Nella porzione della Torà di questa settimana, Terumà, al popolo ebraico, che si trova ancora nel deserto del Sinai, viene comandato di costruire il Mishkàn, il tabernacolo, un tempio portatile dentro il quale la presenza di D-o veniva rivelata.

Le pareti di questa struttura dovevano essere fatte di legno di acacia e rivestite d’oro.

Ci sono varie opinioni nei commenti su come i figli di Israele siano stati in grado di trovare legno di acacia nel deserto.

Rashì riporta la spiegazione del Midrash:

Da dove hanno ottenuto questi [alberi] nel deserto? Tanchuma spiegò che il patriarca Giacobbe aveva predetto, tramite ispirazione divina, che gli Israeliti avrebbero costruito il Santuario nel deserto, perciò egli aveva portato dei cedri in Egitto, e li piantò. Egli comandò ai suoi figli di prenderli con sé quando avrebbero lasciato quella terra» (Bereshìt Rabà 94).

Non si può che essere meravigliati e chiedersi: non è questa una via lunga e intricata per ottenere degli alberi? Infatti altre opinioni offrono soluzioni più semplici, come ordinare o comprare legna da commercianti viaggiatori.

Tuttavia, quando mettiamo ciò in prospettiva storica, giungiamo ad una realizzazione incredibile.

Giacobbe scese in Egitto e piantò degli alberi, 210 anni prima del comandamento di costruire il Tabernacolo.

Dopo 94 di residenza in Egitto, il popolo ebraico fu reso schiavo in una schiavitù terribile che durò per 116 anni.

Durante tutto questo periodo gli alberi di acacia crescevano alti e forti.

Immaginate l’effetto di positivo che questi alberi ebbero sui bambini ebrei nati e cresciuti in schiavitù senza conoscere altri modi di vivere.

Gli alberi erano un segno tangibile di redenzione e un’allusione al tempo in cui il popolo ebraico sarebbe stato libero di servire unicamente il Padrone dell’universo, e persino ricevere istruzione di costruire una dimora per Lui.

Benché in Egitto i genitori certamente dicevano ai loro figli che D-o aveva promesso di redimerli e trasformarli nella sua nazione, gli alberi in crescita avevano sicuramente maggiore impatto, in quanto fungevano da segno fisico e tangibile di un futuro luminoso.

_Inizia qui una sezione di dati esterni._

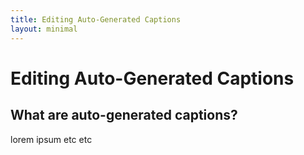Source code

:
 ```yaml
---
title: Editing Auto-Generated Captions
layout: minimal
---
```

# Editing Auto-Generated Captions
## What are auto-generated captions?
lorem ipsum etc etc
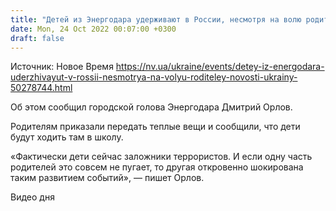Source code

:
```yaml
---
title: "Детей из Энергодара удерживают в России, несмотря на волю родителей"
date: Mon, 24 Oct 2022 00:07:00 +0300
draft: false
---
```

Источник: Новое Время https://nv.ua/ukraine/events/detey-iz-energodara-uderzhivayut-v-rossii-nesmotrya-na-volyu-roditeley-novosti-ukrainy-50278744.html


Об этом сообщил городской голова Энергодара Дмитрий Орлов.

Родителям приказали передать теплые вещи и сообщили, что дети будут ходить там в школу.

 «Фактически дети сейчас заложники террористов. И если одну часть родителей это совсем не пугает, то другая откровенно шокирована таким развитием событий», — пишет Орлов.

 Видео дня   
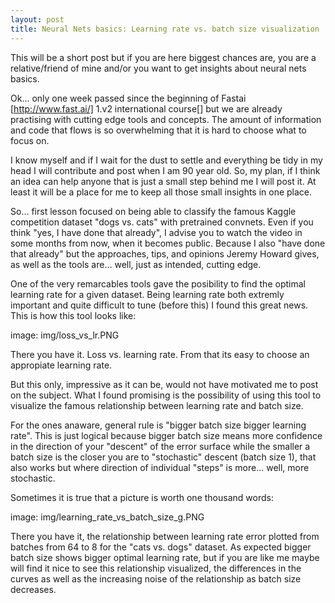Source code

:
 ```yaml
---
layout: post
title: Neural Nets basics: Learning rate vs. batch size visualization
---
```

This will be a short post but if you are here biggest chances are, you are a relative/friend of mine and/or you want to get insights about neural nets basics.
 
Ok... only one week passed since the beginning of Fastai [http://www.fast.ai/] 1.v2 international course[] but we are already practising with cutting edge tools and concepts. The amount of information and code that flows is so overwhelming that it is hard to choose what to focus on. 

I know myself and if I wait for the dust to settle and everything be tidy in my head I will contribute and post when I am 90 year old. So, my plan, if I think an idea can help anyone that is just a small step behind me I will post it. At least it will be a place for me to keep all those small insights in one place.

So... first lesson focused on being able to classify the famous Kaggle competition dataset "dogs vs. cats" with pretrained convnets. Even if you think "yes, I have done that already", I advise you to watch the video in some months from now, when it becomes public. Because I also "have done that already" but the approaches, tips, and opinions Jeremy Howard gives, as well as the tools are... well, just as intended, cutting edge.  

One of the very remarcables tools gave the posibility to find the optimal learning rate for a given dataset. Being learning rate both extremly important and quite difficult to tune (before this) I found this great news. This is how this tool looks like:

image: img/loss_vs_lr.PNG


There you have it. Loss vs. learning rate. From that its easy to choose an appropiate learning rate.

But this only, impressive as it can be,   would not have motivated me to post on the subject. What I found promising is the possibility of using this tool  to visualize the famous relationship between learning rate and batch size.

For the ones anaware, general rule is "bigger batch size bigger learning rate". This is just logical because bigger batch size means more confidence in the direction of your "descent" of the error surface while the smaller a batch size is the closer you are to "stochastic" descent (batch size 1), that also works but where direction of individual "steps" is more... well, more stochastic. 

Sometimes it is true that a picture is worth one thousand words:


image: img/learning_rate_vs_batch_size_g.PNG



There you have it, the relationship between learning rate error plotted from batches from 64 to 8 for the "cats vs. dogs" dataset. As expected bigger batch size shows bigger optimal learning rate, but if you are like me maybe will find it nice to see this relationship visualized, the differences in the curves as well as the increasing noise of the relationship as batch size decreases.

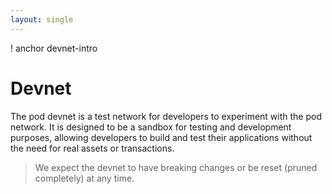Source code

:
 ```yaml
---
layout: single
---
```


! anchor devnet-intro 
# Devnet 
The pod devnet is a test network for developers to experiment 
with the pod network. It is designed to be a sandbox for testing 
and development purposes, allowing developers to build and test 
their applications without the need for real assets or transactions.


> We expect the devnet to have breaking changes or be reset (pruned completely) at any time.

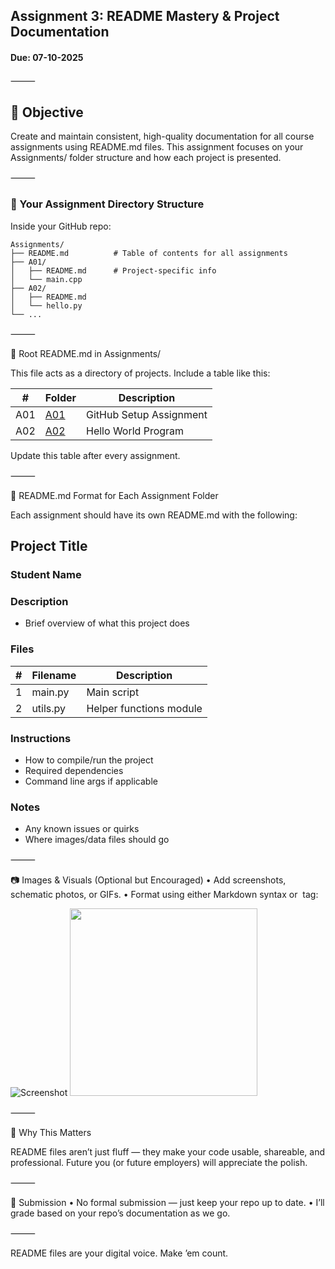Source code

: ## Assignment 3: README Mastery & Project Documentation

#### Due: 07-10-2025

⸻

## 🚩 Objective

Create and maintain consistent, high-quality documentation for all course assignments using README.md files. This assignment focuses on your Assignments/ folder structure and how each project is presented.

⸻

### 📁 Your Assignment Directory Structure

Inside your GitHub repo:

```
Assignments/
├── README.md          # Table of contents for all assignments
├── A01/
│   ├── README.md      # Project-specific info
│   └── main.cpp
├── A02/
│   ├── README.md
│   └── hello.py
└── ...
```

⸻

📝 Root README.md in Assignments/

This file acts as a directory of projects. Include a table like this:

| #   | Folder        | Description             |
| --- | ------------- | ----------------------- |
| A01 | [A01](./A01/) | GitHub Setup Assignment |
| A02 | [A02](./A02/) | Hello World Program     |

Update this table after every assignment.

⸻

🧾 README.md Format for Each Assignment Folder

Each assignment should have its own README.md with the following:

## Project Title

### Student Name

### Description

- Brief overview of what this project does

### Files

| #   | Filename | Description             |
| --- | -------- | ----------------------- |
| 1   | main.py  | Main script             |
| 2   | utils.py | Helper functions module |

### Instructions

- How to compile/run the project
- Required dependencies
- Command line args if applicable

### Notes

- Any known issues or quirks
- Where images/data files should go

⸻

📷 Images & Visuals (Optional but Encouraged)
• Add screenshots, schematic photos, or GIFs.
• Format using either Markdown syntax or <img> tag:

![Screenshot](screenshot.png)
<img src="demo.gif" width="300">

⸻

🧠 Why This Matters

README files aren’t just fluff — they make your code usable, shareable, and professional. Future you (or future employers) will appreciate the polish.

⸻

🧪 Submission
• No formal submission — just keep your repo up to date.
• I’ll grade based on your repo’s documentation as we go.

⸻

README files are your digital voice. Make ’em count.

Questo concetto potente di un rimando fisico ad un futuro luminoso, che permette anche a qualcuno nato in schiavitù di avere chiarezza e di mettere cose nella giusta prospettiva, esiste in tutti gli esili del popolo ebraico.

Infatti, in tutti gli esili esitono “alberi” che uno può osservare e da cui può imparare.

Il Salmo 92 dichiara “Il giusto fiorisce come una palma, cresce come un cedro in Libano”. Lo Tzadik desidera ardentemente il tempo della redenzione del popolo ebraico e l’era della pace globale con l’arrivo del Messia.

Osservando lo Tzadik, si realizzia di essere ancora in viaggio verso una grande destinazione, e si dovrebbe desiderare che quel tempo arrive, ed incrementare l’osservanza delle mitzvòt e delle buone azioni per raggiungere quell’obiettivo.

Che quell’era giunga presto nei nostri tempi amen.

Adattato da Likutè Sichòt Vol 31

לע"נ הרה"ח הר"ה"ג ר' אברהם דוב בן ר' יהושע ז''ל In beloved memory of Rabbi Abraham B. Hecht obm.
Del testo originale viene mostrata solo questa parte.